Segundo a decisão do TAS, Matuzalém terá que indenizar o Shaktar em quase 12 milhões de euros por rescindir unilateralmente seu contrato para se transferir ao Zaragoza, que um ano depois o emprestou à Lazio.
“A Fifa considera que esta decisão é de extrema importância, já que defende a estabilidade contratual no futebol”, assegura a entidade em comunicado.
A Fifa entende também que a sentença mostra que a indenização quando de uma rescisão unilateral do contrato “deve ser calculada segundo cada caso”.
Segundo a explicação da Fifa, o TAS insiste “mais uma vez em que o novo clube do jogador que rescindiu o contrato unilateralmente, neste caso o Real Zaragoza, assume conjuntamente o pagamento da indenização, sem importar se o clube participou da rescisão ou induziu o jogador a rescindir o contrato”.

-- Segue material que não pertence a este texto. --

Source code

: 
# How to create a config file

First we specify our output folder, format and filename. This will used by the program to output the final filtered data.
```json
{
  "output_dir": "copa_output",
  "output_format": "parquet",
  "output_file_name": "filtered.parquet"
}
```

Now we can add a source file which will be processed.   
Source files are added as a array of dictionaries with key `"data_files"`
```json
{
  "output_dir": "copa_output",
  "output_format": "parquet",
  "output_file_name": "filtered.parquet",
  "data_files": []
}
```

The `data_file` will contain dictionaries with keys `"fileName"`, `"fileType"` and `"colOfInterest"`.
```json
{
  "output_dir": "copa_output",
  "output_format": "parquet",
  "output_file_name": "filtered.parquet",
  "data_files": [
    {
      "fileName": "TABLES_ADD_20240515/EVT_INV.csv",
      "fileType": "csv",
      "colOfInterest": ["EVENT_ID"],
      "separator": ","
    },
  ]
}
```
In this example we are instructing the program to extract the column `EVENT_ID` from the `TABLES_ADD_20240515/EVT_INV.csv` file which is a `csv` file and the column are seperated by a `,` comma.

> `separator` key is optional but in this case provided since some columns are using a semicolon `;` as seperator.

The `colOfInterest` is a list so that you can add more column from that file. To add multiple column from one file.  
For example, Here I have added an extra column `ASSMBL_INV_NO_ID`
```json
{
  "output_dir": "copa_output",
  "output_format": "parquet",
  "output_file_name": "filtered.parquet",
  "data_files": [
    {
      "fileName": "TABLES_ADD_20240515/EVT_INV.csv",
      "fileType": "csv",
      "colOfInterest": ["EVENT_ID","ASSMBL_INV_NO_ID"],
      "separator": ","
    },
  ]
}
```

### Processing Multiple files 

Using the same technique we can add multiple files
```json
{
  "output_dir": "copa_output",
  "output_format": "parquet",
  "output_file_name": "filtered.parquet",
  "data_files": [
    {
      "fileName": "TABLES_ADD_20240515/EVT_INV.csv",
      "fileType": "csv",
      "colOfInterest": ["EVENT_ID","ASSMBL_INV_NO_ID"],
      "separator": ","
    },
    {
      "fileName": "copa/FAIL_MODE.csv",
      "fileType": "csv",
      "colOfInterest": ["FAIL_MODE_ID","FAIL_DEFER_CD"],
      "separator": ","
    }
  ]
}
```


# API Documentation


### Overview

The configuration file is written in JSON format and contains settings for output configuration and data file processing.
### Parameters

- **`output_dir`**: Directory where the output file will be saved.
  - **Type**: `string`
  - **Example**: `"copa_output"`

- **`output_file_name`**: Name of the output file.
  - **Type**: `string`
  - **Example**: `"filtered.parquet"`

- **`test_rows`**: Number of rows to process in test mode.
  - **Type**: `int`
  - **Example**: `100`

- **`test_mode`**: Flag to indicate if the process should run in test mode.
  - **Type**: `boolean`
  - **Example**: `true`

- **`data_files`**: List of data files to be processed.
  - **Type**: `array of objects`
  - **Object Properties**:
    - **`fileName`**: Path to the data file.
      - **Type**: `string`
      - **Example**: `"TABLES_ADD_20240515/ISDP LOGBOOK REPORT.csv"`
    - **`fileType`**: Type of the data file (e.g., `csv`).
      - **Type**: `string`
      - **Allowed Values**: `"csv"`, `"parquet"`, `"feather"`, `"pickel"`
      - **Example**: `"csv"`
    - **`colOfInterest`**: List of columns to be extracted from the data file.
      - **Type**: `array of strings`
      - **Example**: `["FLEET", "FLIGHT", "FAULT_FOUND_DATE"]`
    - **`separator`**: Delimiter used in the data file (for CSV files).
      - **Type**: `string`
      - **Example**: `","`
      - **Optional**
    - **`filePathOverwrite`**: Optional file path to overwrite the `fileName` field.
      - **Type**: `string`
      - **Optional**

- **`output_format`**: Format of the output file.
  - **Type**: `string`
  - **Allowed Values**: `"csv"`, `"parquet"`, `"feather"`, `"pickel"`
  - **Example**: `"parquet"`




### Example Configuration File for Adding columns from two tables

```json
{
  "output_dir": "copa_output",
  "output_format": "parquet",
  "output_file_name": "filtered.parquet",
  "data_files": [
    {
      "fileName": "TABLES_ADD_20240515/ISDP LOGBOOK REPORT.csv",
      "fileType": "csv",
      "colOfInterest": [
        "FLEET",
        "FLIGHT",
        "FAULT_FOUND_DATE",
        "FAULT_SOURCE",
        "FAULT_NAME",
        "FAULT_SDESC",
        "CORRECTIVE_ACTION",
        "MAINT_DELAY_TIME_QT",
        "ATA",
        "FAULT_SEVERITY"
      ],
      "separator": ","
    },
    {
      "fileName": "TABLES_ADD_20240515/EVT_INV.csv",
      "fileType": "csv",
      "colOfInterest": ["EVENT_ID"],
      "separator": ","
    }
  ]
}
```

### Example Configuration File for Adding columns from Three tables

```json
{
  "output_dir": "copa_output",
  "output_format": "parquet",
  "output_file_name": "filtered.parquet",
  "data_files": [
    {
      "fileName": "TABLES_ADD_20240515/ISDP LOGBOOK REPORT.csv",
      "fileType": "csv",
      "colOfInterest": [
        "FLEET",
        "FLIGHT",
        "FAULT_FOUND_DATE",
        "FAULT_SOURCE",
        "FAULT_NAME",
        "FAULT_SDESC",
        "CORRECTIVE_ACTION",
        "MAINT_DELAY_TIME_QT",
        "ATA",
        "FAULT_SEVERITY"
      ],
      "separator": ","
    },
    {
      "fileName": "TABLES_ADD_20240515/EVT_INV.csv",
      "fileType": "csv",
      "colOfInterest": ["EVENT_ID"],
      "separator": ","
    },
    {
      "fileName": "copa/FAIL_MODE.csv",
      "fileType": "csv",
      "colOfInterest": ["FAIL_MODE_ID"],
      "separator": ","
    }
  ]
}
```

O Zaragoza, por sua parte, anunciou ontem que o departamento jurídico do clube estuda a sentença e determinará quais as possibilidades de apresentar um recurso perante os tribunais comuns.
Em 25 de julho de 2007, o Shakhtar Donetsk levou o caso à Fifa exigindo o pagamento dos 25 milhões de euros. No mês de novembro, o organismo determinou que Matuzalém devia pagar 6,8 milhões de euros ao clube.
O time da Ucrânia pediu ao TAS o pagamento dos 25 milhões de euros, enquanto Zaragoza e o próprio brasileiro pediram a este organismo que a quantia a ser paga caísse para 2.367.760 euros.
Após estudar o assunto, o TAS decidiu que a indenização a ser paga por ambos é de 11.858.934 euros e juros de 5% anuais a partir de 2007.